● TASK: Please report how many lines of the data include the word "Small", with the number as the entire reply.

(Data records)
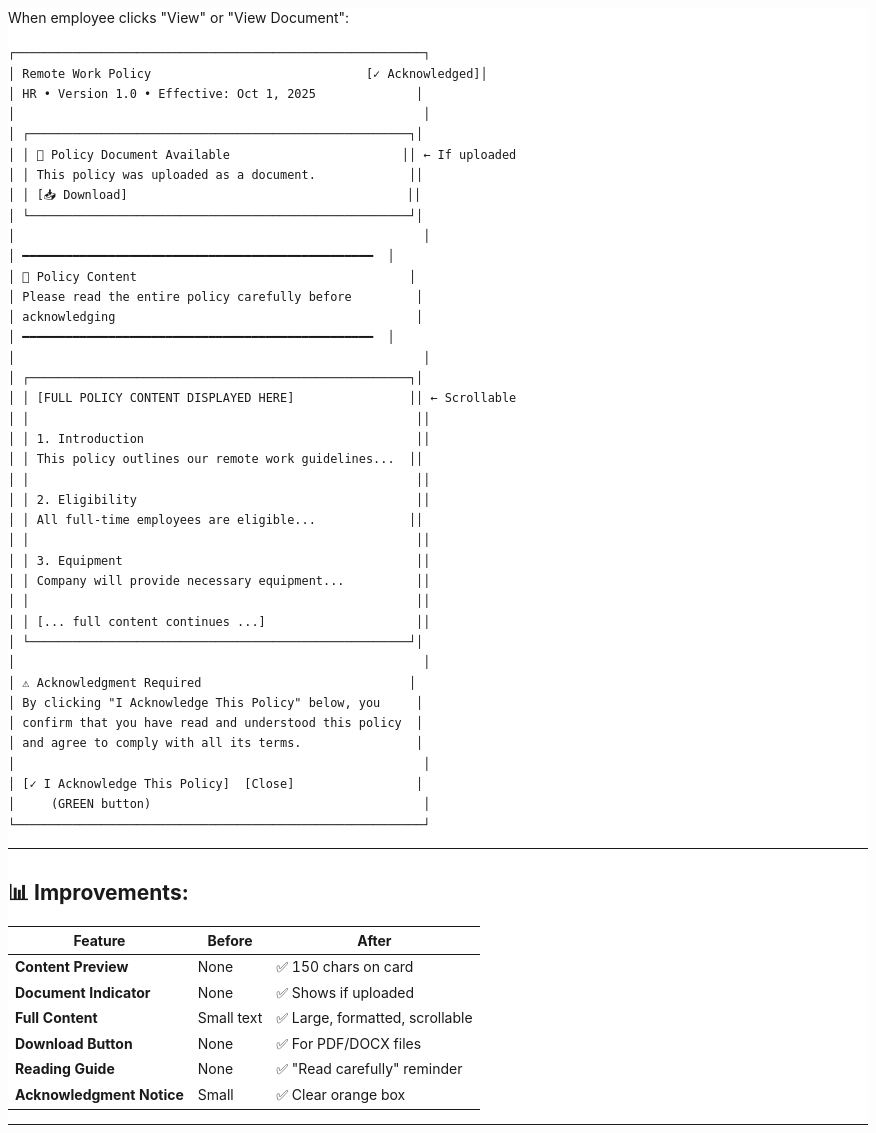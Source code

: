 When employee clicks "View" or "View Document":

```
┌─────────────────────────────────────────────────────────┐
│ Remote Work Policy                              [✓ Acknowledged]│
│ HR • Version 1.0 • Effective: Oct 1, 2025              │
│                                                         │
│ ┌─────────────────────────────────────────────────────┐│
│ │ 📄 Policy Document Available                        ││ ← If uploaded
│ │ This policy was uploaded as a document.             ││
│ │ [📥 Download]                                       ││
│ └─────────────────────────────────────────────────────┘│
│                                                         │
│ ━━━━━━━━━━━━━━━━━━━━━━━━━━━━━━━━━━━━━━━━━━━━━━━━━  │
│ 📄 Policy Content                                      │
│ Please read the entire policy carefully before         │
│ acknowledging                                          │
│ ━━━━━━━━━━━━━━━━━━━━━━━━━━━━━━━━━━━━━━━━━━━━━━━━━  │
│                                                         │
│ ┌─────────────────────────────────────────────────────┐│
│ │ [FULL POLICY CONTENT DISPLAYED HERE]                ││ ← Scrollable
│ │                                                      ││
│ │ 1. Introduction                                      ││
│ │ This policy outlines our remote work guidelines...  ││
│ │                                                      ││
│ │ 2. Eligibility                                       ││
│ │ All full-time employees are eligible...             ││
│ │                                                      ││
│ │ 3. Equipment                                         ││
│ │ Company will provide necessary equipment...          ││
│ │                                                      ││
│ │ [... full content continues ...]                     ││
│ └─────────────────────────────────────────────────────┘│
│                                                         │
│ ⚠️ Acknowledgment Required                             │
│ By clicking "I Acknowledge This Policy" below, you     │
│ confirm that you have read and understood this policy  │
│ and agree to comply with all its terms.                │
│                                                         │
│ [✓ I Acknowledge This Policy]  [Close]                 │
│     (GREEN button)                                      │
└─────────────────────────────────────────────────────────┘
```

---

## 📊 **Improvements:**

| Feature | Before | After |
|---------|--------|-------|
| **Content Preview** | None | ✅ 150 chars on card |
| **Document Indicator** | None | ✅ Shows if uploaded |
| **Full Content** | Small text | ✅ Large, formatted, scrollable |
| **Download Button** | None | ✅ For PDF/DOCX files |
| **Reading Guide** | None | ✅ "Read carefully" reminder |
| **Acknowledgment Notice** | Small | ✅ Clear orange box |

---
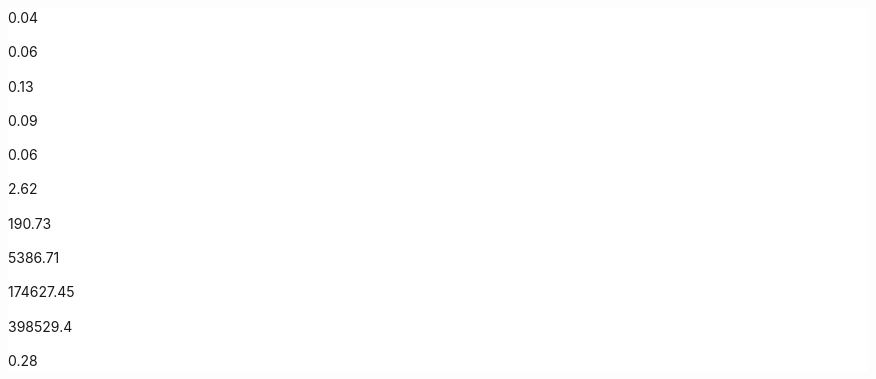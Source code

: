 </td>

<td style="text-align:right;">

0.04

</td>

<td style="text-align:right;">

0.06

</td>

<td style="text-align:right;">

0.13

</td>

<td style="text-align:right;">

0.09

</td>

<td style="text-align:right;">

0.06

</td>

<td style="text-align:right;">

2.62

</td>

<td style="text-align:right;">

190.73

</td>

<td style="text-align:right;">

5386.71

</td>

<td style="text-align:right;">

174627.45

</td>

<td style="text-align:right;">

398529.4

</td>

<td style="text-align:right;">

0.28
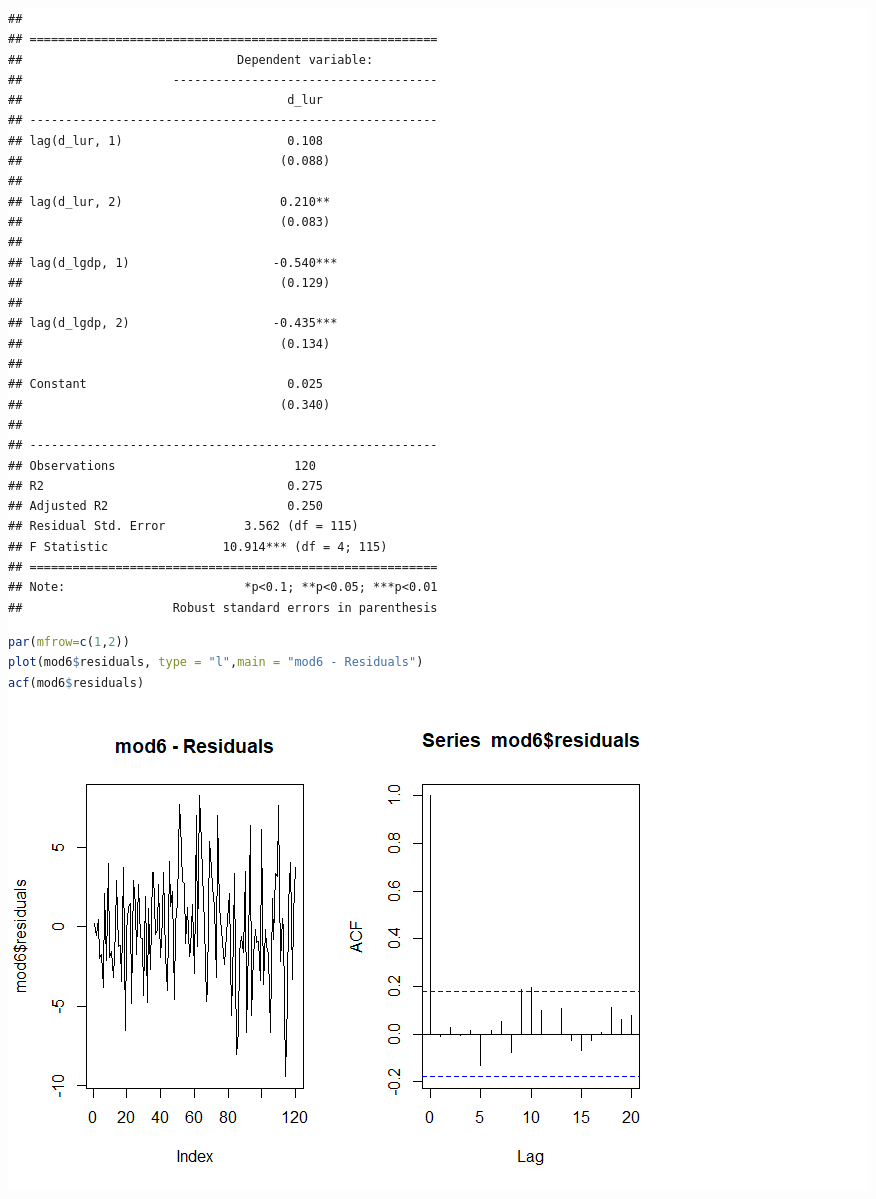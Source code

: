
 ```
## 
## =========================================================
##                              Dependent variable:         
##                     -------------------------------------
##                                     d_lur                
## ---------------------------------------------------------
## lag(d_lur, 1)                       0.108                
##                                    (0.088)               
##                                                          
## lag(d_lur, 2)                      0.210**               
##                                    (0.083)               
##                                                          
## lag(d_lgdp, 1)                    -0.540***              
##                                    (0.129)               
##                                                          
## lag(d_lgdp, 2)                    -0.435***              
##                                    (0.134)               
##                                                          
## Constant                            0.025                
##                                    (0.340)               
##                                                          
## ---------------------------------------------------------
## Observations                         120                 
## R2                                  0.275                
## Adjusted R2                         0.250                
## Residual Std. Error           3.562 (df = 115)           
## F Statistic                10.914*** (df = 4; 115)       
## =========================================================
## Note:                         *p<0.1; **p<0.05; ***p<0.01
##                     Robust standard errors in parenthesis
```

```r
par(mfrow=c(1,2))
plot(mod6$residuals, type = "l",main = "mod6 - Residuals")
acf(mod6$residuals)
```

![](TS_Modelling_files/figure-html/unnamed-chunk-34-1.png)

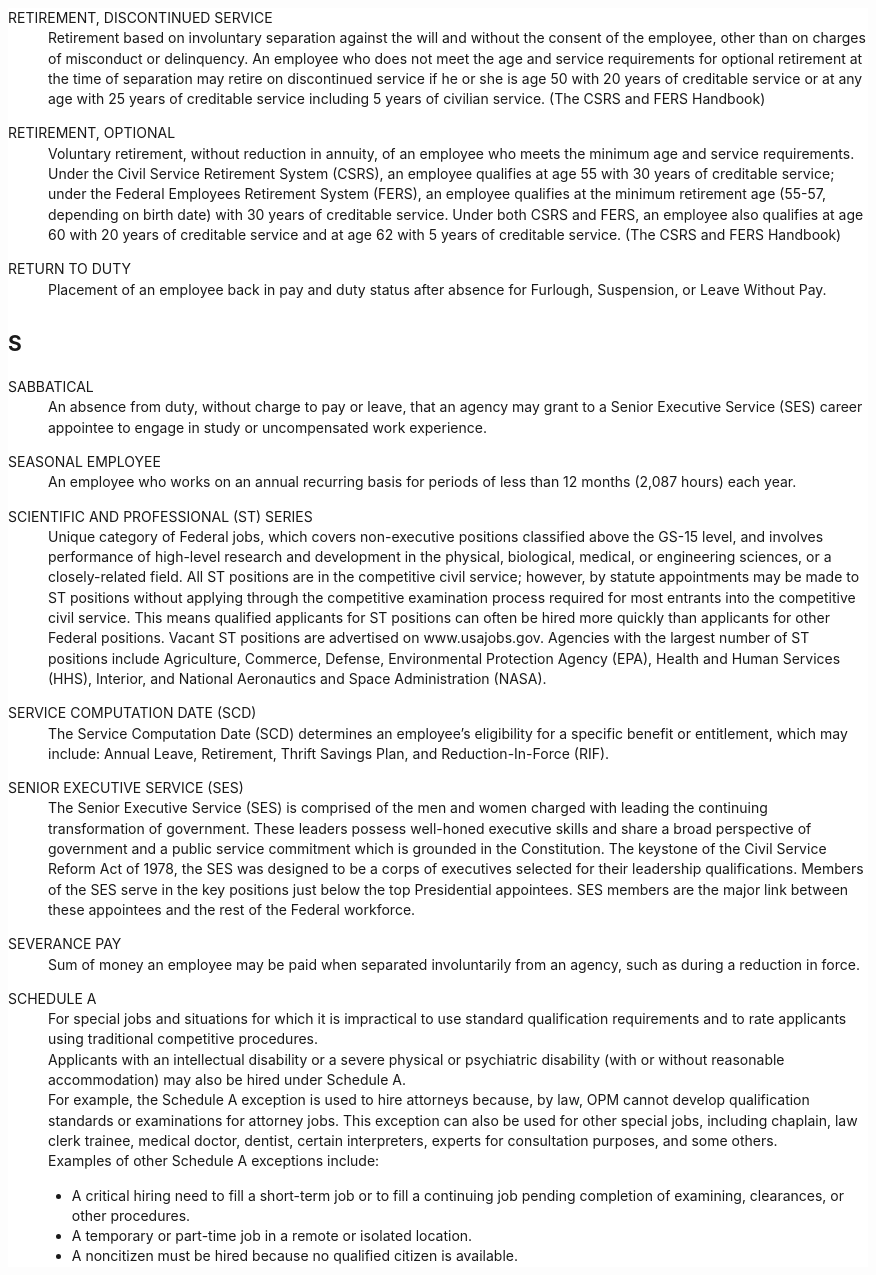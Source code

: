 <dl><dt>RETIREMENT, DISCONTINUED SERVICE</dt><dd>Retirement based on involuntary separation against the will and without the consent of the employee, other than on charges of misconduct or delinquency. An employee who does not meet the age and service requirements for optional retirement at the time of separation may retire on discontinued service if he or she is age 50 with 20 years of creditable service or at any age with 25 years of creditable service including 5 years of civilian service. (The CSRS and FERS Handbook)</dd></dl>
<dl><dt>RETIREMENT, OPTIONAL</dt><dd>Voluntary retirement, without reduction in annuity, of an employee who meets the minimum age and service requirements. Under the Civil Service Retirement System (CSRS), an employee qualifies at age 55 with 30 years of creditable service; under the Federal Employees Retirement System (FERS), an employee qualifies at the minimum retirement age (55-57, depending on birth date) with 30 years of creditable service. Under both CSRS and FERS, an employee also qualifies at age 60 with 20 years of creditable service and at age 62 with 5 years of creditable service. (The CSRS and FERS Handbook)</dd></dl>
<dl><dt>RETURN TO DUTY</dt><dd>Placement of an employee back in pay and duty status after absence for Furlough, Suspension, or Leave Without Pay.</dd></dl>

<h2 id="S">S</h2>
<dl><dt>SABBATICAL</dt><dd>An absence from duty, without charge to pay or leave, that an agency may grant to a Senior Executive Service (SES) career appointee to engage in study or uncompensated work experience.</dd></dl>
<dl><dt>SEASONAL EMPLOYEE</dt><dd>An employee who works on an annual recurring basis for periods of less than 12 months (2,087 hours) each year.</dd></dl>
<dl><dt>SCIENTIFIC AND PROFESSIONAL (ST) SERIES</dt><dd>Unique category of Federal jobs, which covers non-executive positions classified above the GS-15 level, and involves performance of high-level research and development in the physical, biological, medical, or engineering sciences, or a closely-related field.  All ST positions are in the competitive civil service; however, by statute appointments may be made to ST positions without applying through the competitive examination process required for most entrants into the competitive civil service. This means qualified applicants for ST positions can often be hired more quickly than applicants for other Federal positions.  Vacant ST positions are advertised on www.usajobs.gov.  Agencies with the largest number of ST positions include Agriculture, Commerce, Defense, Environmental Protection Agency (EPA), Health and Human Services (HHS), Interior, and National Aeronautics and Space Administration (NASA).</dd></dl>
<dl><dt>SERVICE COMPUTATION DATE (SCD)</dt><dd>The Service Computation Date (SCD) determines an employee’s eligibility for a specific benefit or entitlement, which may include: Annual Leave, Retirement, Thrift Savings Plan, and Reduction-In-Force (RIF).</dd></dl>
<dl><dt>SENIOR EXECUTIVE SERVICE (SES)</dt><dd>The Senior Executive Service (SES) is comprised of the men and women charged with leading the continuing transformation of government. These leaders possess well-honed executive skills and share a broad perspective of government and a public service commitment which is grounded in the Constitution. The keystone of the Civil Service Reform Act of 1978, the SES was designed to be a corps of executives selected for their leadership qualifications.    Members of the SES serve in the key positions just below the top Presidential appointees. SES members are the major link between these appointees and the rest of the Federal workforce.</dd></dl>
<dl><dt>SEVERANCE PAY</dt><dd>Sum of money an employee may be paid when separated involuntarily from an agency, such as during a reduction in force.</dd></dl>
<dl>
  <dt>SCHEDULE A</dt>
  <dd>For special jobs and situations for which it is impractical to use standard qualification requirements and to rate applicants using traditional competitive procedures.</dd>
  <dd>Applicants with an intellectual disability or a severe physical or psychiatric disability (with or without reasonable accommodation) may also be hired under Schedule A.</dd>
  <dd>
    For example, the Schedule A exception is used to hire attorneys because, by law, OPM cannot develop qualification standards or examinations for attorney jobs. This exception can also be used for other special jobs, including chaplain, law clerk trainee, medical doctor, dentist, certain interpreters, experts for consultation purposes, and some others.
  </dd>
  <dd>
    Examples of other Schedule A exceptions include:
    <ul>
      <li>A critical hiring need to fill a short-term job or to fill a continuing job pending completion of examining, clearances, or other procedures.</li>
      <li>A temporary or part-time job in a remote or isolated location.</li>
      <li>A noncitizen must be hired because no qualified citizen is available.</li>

● EXERCISE ANSWER: 2